Paul Pierce on what happens if Luka Doncic wins it all this year 👀
(via @undisputed)pic.twitter.com/9XiV6nf3t8
— ClutchPoints (@ClutchPoints) May 27, 2024
In a roundabout way, I actually do agree with Paul Pierce… if Luka Doncic and the Dallas Mavericks get the job done in the NBA Finals in June, you would be able to make a pretty strong case that Doncic would be the face of the NBA. But even without the chip, why can't this be true?




What does “The Face of the NBA” even mean?

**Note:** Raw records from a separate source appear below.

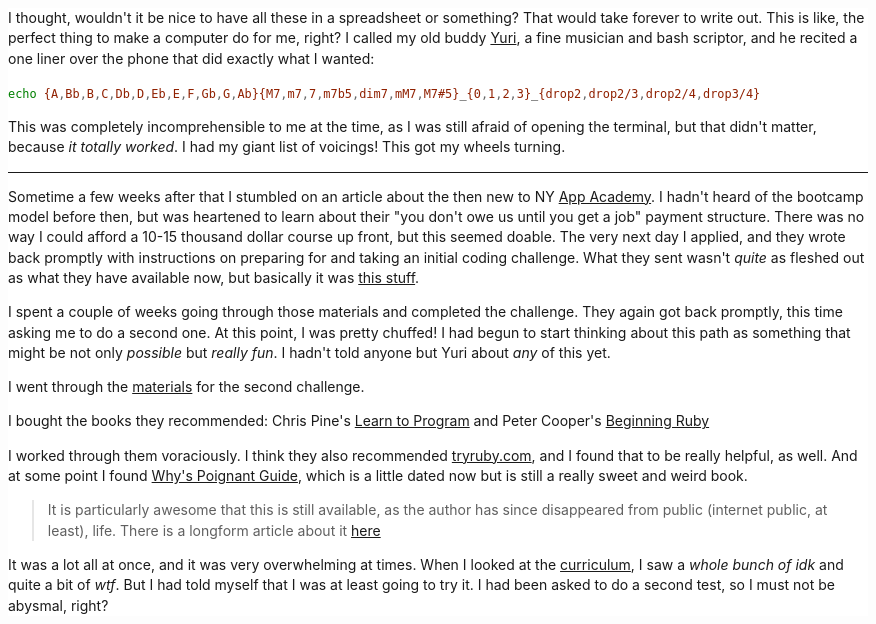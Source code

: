 I thought, wouldn't it be nice to have all these in a spreadsheet or something?
That would take forever to write out. This is like, the perfect thing to make a
computer do for me, right? I called my old buddy
[Yuri](http://stacoscimus.com/), a fine musician and bash scriptor, and he
recited a one liner over the phone that did exactly what I wanted:

```bash
echo {A,Bb,B,C,Db,D,Eb,E,F,Gb,G,Ab}{M7,m7,7,m7b5,dim7,mM7,M7#5}_{0,1,2,3}_{drop2,drop2/3,drop2/4,drop3/4}
```

This was completely incomprehensible to me at the time, as I was
still afraid of opening the terminal, but that didn't matter, because _it
totally worked_. I had my giant list of voicings! This got my wheels turning.

<hr>

Sometime a few weeks after that I stumbled on an article about the then new to
NY [App Academy](http://www.wired.com/2013/03/free-learn-to-code-boot-camp/). I
hadn't heard of the bootcamp model before then, but was heartened to learn
about their "you don't owe us until you get a job" payment structure. There was
no way I could afford a 10-15 thousand dollar course up front, but this seemed
doable. The very next day I applied, and they wrote back promptly with
instructions on preparing for and taking an initial coding challenge. What they
sent wasn't _quite_ as fleshed out as what they have available now, but basically
it was [this stuff](http://prepwork.appacademy.io/coding-test-1/).

I spent a couple of weeks going through those materials and completed the
challenge. They again got back promptly, this time asking me to do a
second one. At this point, I was pretty chuffed! I had begun to start
thinking about this path as something that might be not only _possible_ but
_really fun_. I hadn't told anyone but Yuri about _any_ of this yet.

I went through the [materials](http://prepwork.appacademy.io/coding-test-2/)
for the second challenge.

I bought the books they recommended: Chris Pine's
[Learn to Program](https://pine.fm/LearnToProgram/) and Peter Cooper's
[Beginning Ruby](http://peterc.org/beginningruby/)

I worked through them voraciously. I think they also recommended
[tryruby.com](http://tryruby.org),
and I found that to be really helpful, as well. And at some point I found
[Why's Poignant Guide](http://poignant.guide), which is a little dated now but
is still a really sweet and weird book.


> It is particularly awesome that this is still available, as the author has
> since disappeared from public (internet public, at least), life. There is a
> longform article about it
> [here](http://www.slate.com/articles/technology/technology/2012/03/ruby_ruby_on_rails_and__why_the_disappearance_of_one_of_the_world_s_most_beloved_computer_programmers_.html)

It was a lot all at once, and it was very overwhelming at times. When I looked
at the [curriculum](http://www.appacademy.io/immersive/curriculum), I saw a _whole bunch
of idk_ and quite a bit of _wtf_. But I had told myself that I was at least
going to try it. I had been asked to do a second test, so I must not be
abysmal, right?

The “Face of the NBA” discourse is broken. Here's how I know this: at the tail end of the video I embedded above, Paul Pierce makes the claim that Jayson Tatum, with an NBA Championship and Finals MVP, would be crowned the best player in the world and the face of the NBA. Even though Tatum is a fantastic player who is among the ten best players in the league, this is objectively false on both counts. He's not a better player, or a more popular player than Luka Doncic.

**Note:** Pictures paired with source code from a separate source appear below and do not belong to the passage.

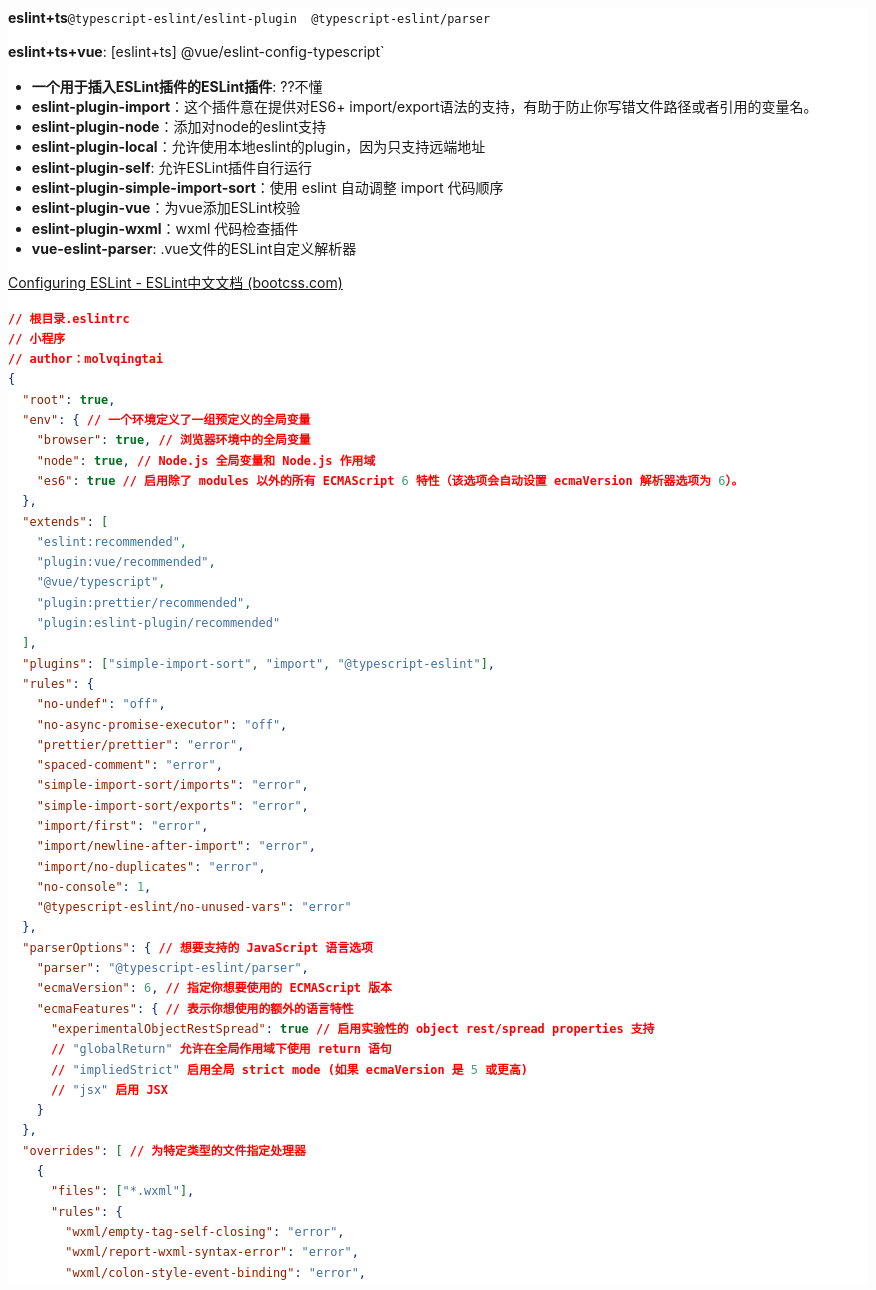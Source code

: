 **eslint+ts**`@typescript-eslint/eslint-plugin  @typescript-eslint/parser `

**eslint+ts+vue**: [eslint+ts] @vue/eslint-config-typescript`

* **一个用于插入ESLint插件的ESLint插件**: ??不懂
* **eslint-plugin-import**：这个插件意在提供对ES6+ import/export语法的支持，有助于防止你写错文件路径或者引用的变量名。
* **eslint-plugin-node**：添加对node的eslint支持
* **eslint-plugin-local**：允许使用本地eslint的plugin，因为只支持远端地址
* **eslint-plugin-self**: 允许ESLint插件自行运行
* **eslint-plugin-simple-import-sort**：使用 eslint 自动调整 import 代码顺序
* **eslint-plugin-vue**：为vue添加ESLint校验
* **eslint-plugin-wxml**：wxml 代码检查插件
* **vue-eslint-parser**: .vue文件的ESLint自定义解析器

[Configuring ESLint - ESLint中文文档 (bootcss.com)](https://eslint.bootcss.com/docs/user-guide/configuring)

```json
// 根目录.eslintrc
// 小程序
// author：molvqingtai
{
  "root": true,
  "env": { // 一个环境定义了一组预定义的全局变量
    "browser": true, // 浏览器环境中的全局变量
    "node": true, // Node.js 全局变量和 Node.js 作用域
    "es6": true // 启用除了 modules 以外的所有 ECMAScript 6 特性（该选项会自动设置 ecmaVersion 解析器选项为 6）。
  },
  "extends": [
    "eslint:recommended", 
    "plugin:vue/recommended", 
    "@vue/typescript", 
    "plugin:prettier/recommended", 
    "plugin:eslint-plugin/recommended"
  ],
  "plugins": ["simple-import-sort", "import", "@typescript-eslint"],
  "rules": {
    "no-undef": "off",
    "no-async-promise-executor": "off",
    "prettier/prettier": "error",
    "spaced-comment": "error",
    "simple-import-sort/imports": "error",
    "simple-import-sort/exports": "error",
    "import/first": "error",
    "import/newline-after-import": "error",
    "import/no-duplicates": "error",
    "no-console": 1,
    "@typescript-eslint/no-unused-vars": "error"
  },
  "parserOptions": { // 想要支持的 JavaScript 语言选项
    "parser": "@typescript-eslint/parser",
    "ecmaVersion": 6, // 指定你想要使用的 ECMAScript 版本
    "ecmaFeatures": { // 表示你想使用的额外的语言特性
      "experimentalObjectRestSpread": true // 启用实验性的 object rest/spread properties 支持
      // "globalReturn" 允许在全局作用域下使用 return 语句
      // "impliedStrict" 启用全局 strict mode (如果 ecmaVersion 是 5 或更高)
      // "jsx" 启用 JSX
    }
  },
  "overrides": [ // 为特定类型的文件指定处理器
    {
      "files": ["*.wxml"],
      "rules": {
        "wxml/empty-tag-self-closing": "error",
        "wxml/report-wxml-syntax-error": "error",
        "wxml/colon-style-event-binding": "error",
```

Of course, because this conversation is taking place on a show like “Undisputed,” which many sports fans have been brainwashed into believing this is how sports discourse is supposed to go because so many shows have an embrace debate slant nowadays, it badly skews the entire narrative, leaving it going in a direction that it should never have gone in in the first place.
The “Rings” argument is arguably the worst thing that has happened to the NBA. It's responsible for a collective mindset that all players who don't win an NBA Title are, pardon my French, shit, while everyone who has won a ring has seemingly had their existence in the NBA validated. Had this been the case in the past, we wouldn't remember historically great players who failed to win an NBA Title — think Charles Barkley, Allen Iverson, Karl Malone and John Stockton, Steve Nash, Elgin Baylor, and many, many others — in such a fond light. They'd be relegated to a separate conversation entirely, one that focused solely on their flaws and “lack of a clutch gene” instead of their accomplishments and what made them such iconic players in the first place.
And let's not ignore that making a point like this is an act of self-service for Pierce, who to his credit, has an NBA Finals MVP under his belt. In some backwards way of thinking, Pierce probably believes that because a loaded Celtics team won the NBA Title in 2008 and because he was named the Finals MVP, that made him the face of the NBA for the thinnest sliver of time. But of course, anyone who lived through that and watched how it all unfolded knows the truth (pun intended) — Kevin Garnett was the best, most valuable, and most iconic member of the 2008 Celtics.